However, PL/SQL tables differ from arrays in two important ways. First, arrays have fixed lower and upper bounds, but PL/SQL tables are unbounded. So, the size of a PL/SQL table can increase dynamically. Second, arrays require consecutive index numbers, but PL/SQL tables do not. So, a PL/SQL table can be indexed by any series of integers. For more information, see "PL/SQL Tables" .
To create PL/SQL tables, you must take two steps. First, you define a TABLE type, then declare PL/SQL tables of that type.
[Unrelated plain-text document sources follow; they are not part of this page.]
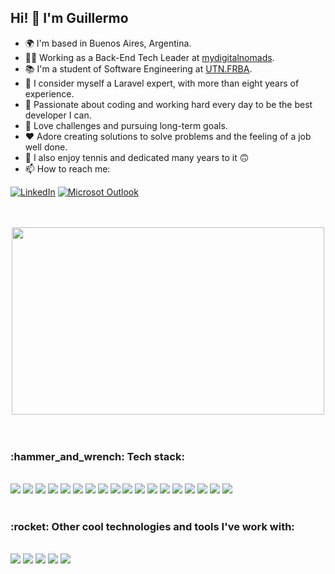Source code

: ## Hi! 👋 I'm Guillermo 

- 🌍  I'm based in Buenos Aires, Argentina.
- 👨‍💻 Working as a Back-End Tech Leader at [mydigitalnomads](https://mydigitalnomads.co.uk/).
- 📚 I'm a student of Software Engineering at [UTN.FRBA](https://www.frba.utn.edu.ar/).
- 🧠 I consider myself a Laravel expert, with more than eight years of experience.
- 🌱 Passionate about coding and working hard every day to be the best developer I can.
- :muscle: Love challenges and pursuing long-term goals.
- :heart: Adore creating solutions to solve problems and the feeling of a job well done.
- :tennis: I also enjoy tennis and dedicated many years to it :upside_down_face:
- 📫 How to reach me:    

[![LinkedIn](https://img.shields.io/badge/linkedin-%230077B5.svg?style=for-the-badge&logo=linkedin&logoColor=white)](https://www.linkedin.com/in/guillermo-felipetti-1953361a0/)
[![Microsot Outlook](https://img.shields.io/badge/Microsoft_Outlook-0078D4?style=for-the-badge&logo=microsoft-outlook&logoColor=white)](mailto:guill388@hotmail.com)

<br />
<br />

<div align="center"><img width="500px" height="300px" src="https://media3.giphy.com/media/bAQH7WXKqtIBrPs7sR/giphy.gif?cid=790b7611f62074456571d1fe389badde2b423e444f8d2067&rid=giphy.gif&ct=g" /></div>

<br />
<br />

<div>
 <h3>:hammer_and_wrench: Tech stack: </h3> 
 <br />
 
  <img src="https://img.shields.io/badge/PHP-777BB4?style=for-the-badge&logo=php&logoColor=white" />
  <img src="https://img.shields.io/badge/Laravel-FF2D20?style=for-the-badge&logo=laravel&logoColor=white" />
  <img src="https://img.shields.io/badge/livewire-4e56a6?style=for-the-badge&logo=livewire&logoColor=white"/>
  <img src="https://img.shields.io/badge/GraphQl-E10098?style=for-the-badge&logo=graphql&logoColor=white" />
  <img src="https://img.shields.io/badge/SQL-3776AB?style=for-the-badge&logo=mysql&logoColor=white" />
  <img src="https://img.shields.io/badge/MongoDB-4EA94B?style=for-the-badge&logo=mongodb&logoColor=white" />
  <img src="https://img.shields.io/badge/redis-%23DD0031.svg?&style=for-the-badge&logo=redis&logoColor=white" />
  <img src="https://img.shields.io/badge/Nginx-009639?style=for-the-badge&logo=nginx&logoColor=white"/>
  <img src="https://img.shields.io/badge/Xampp-F37623?style=for-the-badge&logo=xampp&logoColor=white"/>
  <img src="https://img.shields.io/badge/Docker-2CA5E0?style=for-the-badge&logo=docker&logoColor=white" />
  <img src="https://img.shields.io/badge/GitHub_Actions-2088FF?style=for-the-badge&logo=github-actions&logoColor=white" />
  <img src="https://img.shields.io/badge/Amazon_AWS-FF9900?style=for-the-badge&logo=amazonaws&logoColor=white" />
  <img src="https://img.shields.io/badge/JavaScript-323330?style=for-the-badge&logo=javascript&logoColor=F7DF1E" />
  <img src="https://img.shields.io/badge/jQuery-0769AD?style=for-the-badge&logo=jquery&logoColor=white"/>
  <img src="https://img.shields.io/badge/GIT-E44C30?style=for-the-badge&logo=git&logoColor=white" />
  <img src="https://img.shields.io/badge/Bitbucket-0747a6?style=for-the-badge&logo=bitbucket&logoColor=white"/>
  <img src="https://img.shields.io/badge/Linux-FCC624?style=for-the-badge&logo=linux&logoColor=black"/>
  <img src="http://img.shields.io/badge/-PHPStorm-181717?style=for-the-badge&logo=phpstorm&logoColor=white"/>
  
 <br/>
 <br/>
 
 <h3>:rocket: Other cool technologies and tools I've work with: </h3> 
 
 <br/>
 
 <img src="https://img.shields.io/badge/React-20232A?style=for-the-badge&logo=react&logoColor=61DAFB"/>
 <img src="https://img.shields.io/badge/Vue.js-35495E?style=for-the-badge&logo=vuedotjs&logoColor=4FC08D"/>
 <img src="https://img.shields.io/badge/C-00599C?style=for-the-badge&logo=c&logoColor=white"/>
 <img src="https://img.shields.io/badge/C%2B%2B-00599C?style=for-the-badge&logo=c%2B%2B&logoColor=white"/>
 <img src="https://img.shields.io/badge/Haskell-5D4F85?style=for-the-badge&logo=haskell&logoColor=white" />
  
 <br />
 <br />
 
</div>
TYPE table_type_name IS TABLE OF { cursor_name%ROWTYPE | record_type_name | record_name%TYPE | scalar_type_name | table_name%ROWTYPE | table_name.column_name%TYPE | variable_name%TYPE} [NOT NULL] INDEX BY BINARY_INTEGER;
plsql_table_declaration ::=
plsql_table_name table_type_name;
A PL/SQL table is unbounded; its index can include any BINARY_ INTEGER value. So, you cannot initialize a PL/SQL table in its declaration. For example, the following declaration is illegal:
sal_tab SalTabTyp := (1500, 2750, 2000, 950, 1800); -- illegal
The INDEX BY clause must specify datatype BINARY_INTEGER, which has a magnitude range of -2147483647 .. 2147483647. If the element type is a record type, every field in the record must have a scalar datatype such as CHAR, DATE, or NUMBER.
You can declare PL/SQL tables as the formal parameters of functions and procedures. That way, you can pass PL/SQL tables to stored subprograms and from one subprogram to another.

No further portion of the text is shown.